● WHAT YOU WILL DO
From the data below, please reproduce exactly everything from the line that contains "This work studies" down to the line that contains "The input parameters for", with both ends included.
- - - - - - -
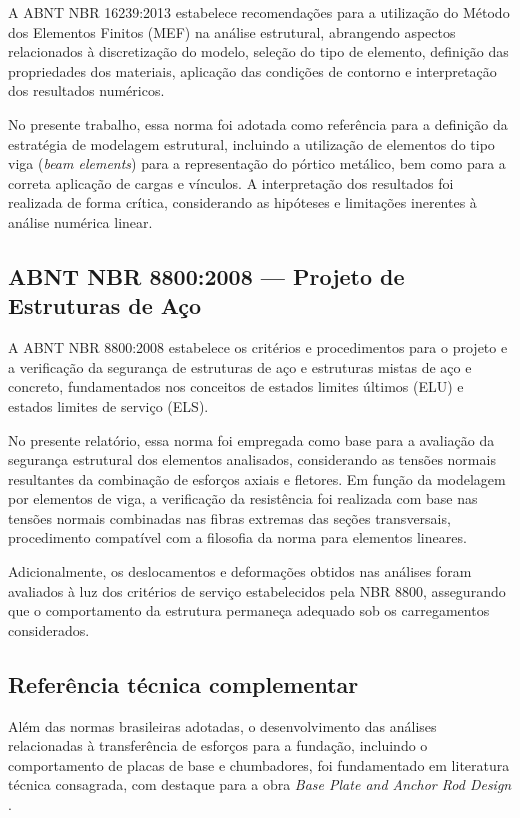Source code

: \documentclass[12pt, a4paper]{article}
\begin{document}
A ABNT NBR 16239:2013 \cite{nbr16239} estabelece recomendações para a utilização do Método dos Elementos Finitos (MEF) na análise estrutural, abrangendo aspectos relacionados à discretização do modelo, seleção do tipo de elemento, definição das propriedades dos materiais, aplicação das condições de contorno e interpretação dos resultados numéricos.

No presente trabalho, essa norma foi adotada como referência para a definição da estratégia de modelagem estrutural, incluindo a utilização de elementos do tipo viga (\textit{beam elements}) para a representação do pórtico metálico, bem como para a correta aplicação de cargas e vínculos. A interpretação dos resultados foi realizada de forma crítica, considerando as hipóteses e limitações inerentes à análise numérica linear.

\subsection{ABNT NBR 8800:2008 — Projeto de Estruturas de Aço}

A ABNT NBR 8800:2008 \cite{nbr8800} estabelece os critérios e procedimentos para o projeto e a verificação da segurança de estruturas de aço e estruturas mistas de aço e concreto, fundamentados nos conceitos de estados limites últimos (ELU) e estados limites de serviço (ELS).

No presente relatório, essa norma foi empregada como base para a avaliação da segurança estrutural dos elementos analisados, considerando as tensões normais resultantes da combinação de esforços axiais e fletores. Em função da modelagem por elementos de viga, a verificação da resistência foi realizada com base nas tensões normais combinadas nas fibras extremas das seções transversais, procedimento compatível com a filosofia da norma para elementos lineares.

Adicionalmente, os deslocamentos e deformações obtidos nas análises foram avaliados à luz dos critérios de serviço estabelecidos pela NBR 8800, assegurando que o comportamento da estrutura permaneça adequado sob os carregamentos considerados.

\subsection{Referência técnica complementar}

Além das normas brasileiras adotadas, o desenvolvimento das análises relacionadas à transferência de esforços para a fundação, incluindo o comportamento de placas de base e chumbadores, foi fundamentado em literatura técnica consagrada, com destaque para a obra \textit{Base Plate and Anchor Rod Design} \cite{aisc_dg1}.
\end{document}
- - - - - - -
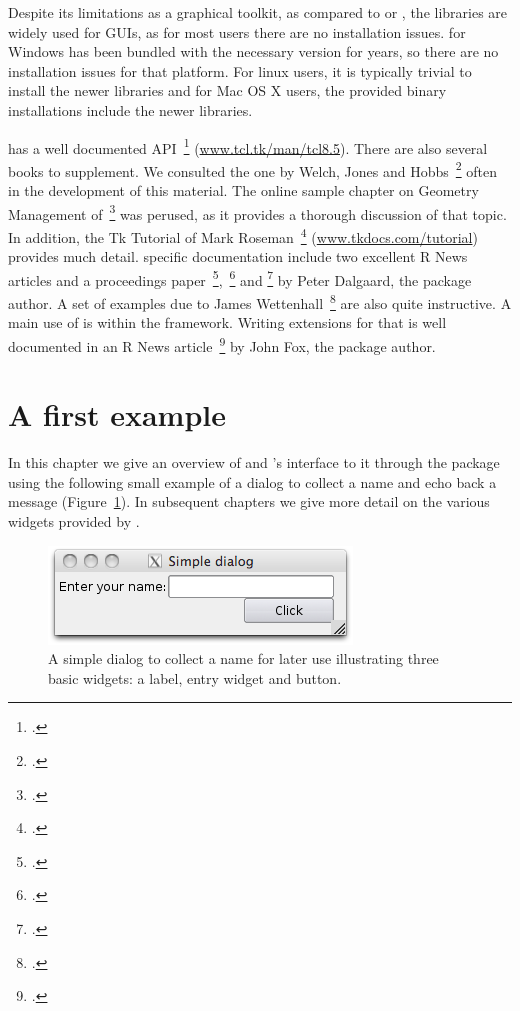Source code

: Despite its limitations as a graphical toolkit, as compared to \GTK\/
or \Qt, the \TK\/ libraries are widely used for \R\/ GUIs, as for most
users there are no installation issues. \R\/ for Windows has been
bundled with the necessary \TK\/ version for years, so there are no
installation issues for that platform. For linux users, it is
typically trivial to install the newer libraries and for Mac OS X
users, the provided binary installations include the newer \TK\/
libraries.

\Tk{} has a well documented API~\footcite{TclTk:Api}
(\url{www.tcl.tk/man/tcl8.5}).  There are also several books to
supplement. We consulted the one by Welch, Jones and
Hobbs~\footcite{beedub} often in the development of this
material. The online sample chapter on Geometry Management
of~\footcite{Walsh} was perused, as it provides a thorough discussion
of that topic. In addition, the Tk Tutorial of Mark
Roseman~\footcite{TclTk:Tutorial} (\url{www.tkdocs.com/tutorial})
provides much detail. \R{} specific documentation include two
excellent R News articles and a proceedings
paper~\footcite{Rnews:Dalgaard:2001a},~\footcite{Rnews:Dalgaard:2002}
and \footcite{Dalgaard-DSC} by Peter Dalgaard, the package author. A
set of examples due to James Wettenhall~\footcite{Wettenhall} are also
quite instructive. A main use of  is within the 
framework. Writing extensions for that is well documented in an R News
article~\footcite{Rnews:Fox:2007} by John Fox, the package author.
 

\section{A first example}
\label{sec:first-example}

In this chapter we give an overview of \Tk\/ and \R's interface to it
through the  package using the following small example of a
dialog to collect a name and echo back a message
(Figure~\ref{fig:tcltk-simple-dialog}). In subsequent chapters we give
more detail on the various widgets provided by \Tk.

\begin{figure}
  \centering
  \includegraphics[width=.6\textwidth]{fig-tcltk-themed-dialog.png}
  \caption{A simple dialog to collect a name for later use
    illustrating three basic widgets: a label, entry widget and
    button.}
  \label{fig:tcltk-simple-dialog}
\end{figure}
- - - - - - -
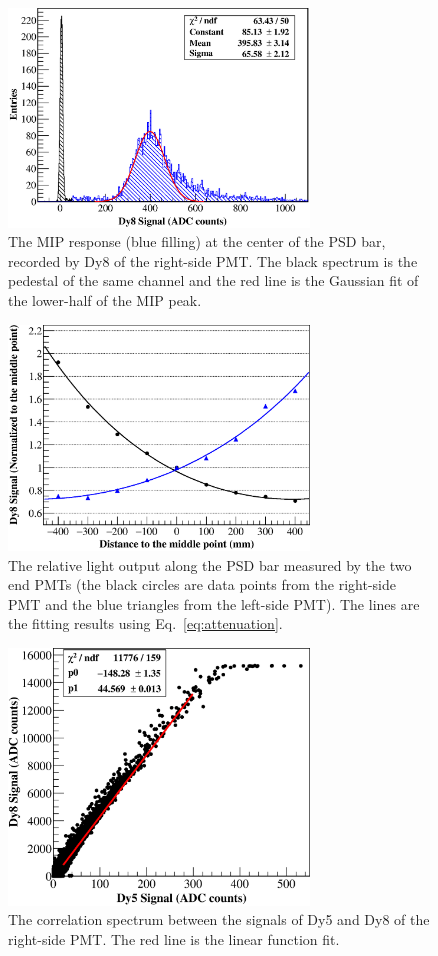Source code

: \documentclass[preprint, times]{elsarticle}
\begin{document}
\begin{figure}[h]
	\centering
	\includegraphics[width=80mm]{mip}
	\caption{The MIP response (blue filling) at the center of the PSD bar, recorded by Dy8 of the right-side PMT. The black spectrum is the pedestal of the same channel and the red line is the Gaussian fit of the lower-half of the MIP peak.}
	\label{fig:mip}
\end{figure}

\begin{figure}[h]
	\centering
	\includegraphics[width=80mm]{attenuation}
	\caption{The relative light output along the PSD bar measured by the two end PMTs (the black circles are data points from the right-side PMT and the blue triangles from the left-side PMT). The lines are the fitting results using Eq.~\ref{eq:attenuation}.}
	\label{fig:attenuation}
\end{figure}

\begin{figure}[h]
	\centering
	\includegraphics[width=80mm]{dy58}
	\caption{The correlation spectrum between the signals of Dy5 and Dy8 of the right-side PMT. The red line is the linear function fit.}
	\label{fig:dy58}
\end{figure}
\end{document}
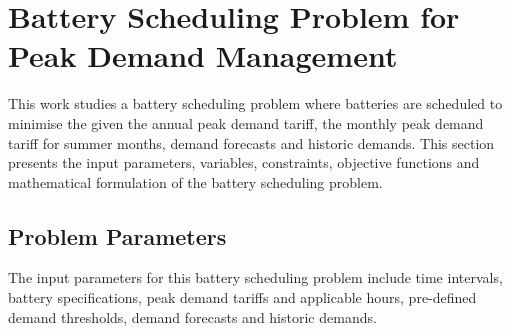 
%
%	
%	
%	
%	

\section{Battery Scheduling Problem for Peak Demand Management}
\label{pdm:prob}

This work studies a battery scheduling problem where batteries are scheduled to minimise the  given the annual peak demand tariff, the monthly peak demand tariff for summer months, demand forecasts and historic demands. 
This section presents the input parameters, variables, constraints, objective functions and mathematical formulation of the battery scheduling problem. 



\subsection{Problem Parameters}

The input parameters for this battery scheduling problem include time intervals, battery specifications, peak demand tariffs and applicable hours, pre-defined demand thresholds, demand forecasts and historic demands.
- - - - - - -
● ANSWER TO THIS TASK
This work studies a battery scheduling problem where batteries are scheduled to minimise the  given the annual peak demand tariff, the monthly peak demand tariff for summer months, demand forecasts and historic demands. 
This section presents the input parameters, variables, constraints, objective functions and mathematical formulation of the battery scheduling problem. 



\subsection{Problem Parameters}

The input parameters for this battery scheduling problem include time intervals, battery specifications, peak demand tariffs and applicable hours, pre-defined demand thresholds, demand forecasts and historic demands.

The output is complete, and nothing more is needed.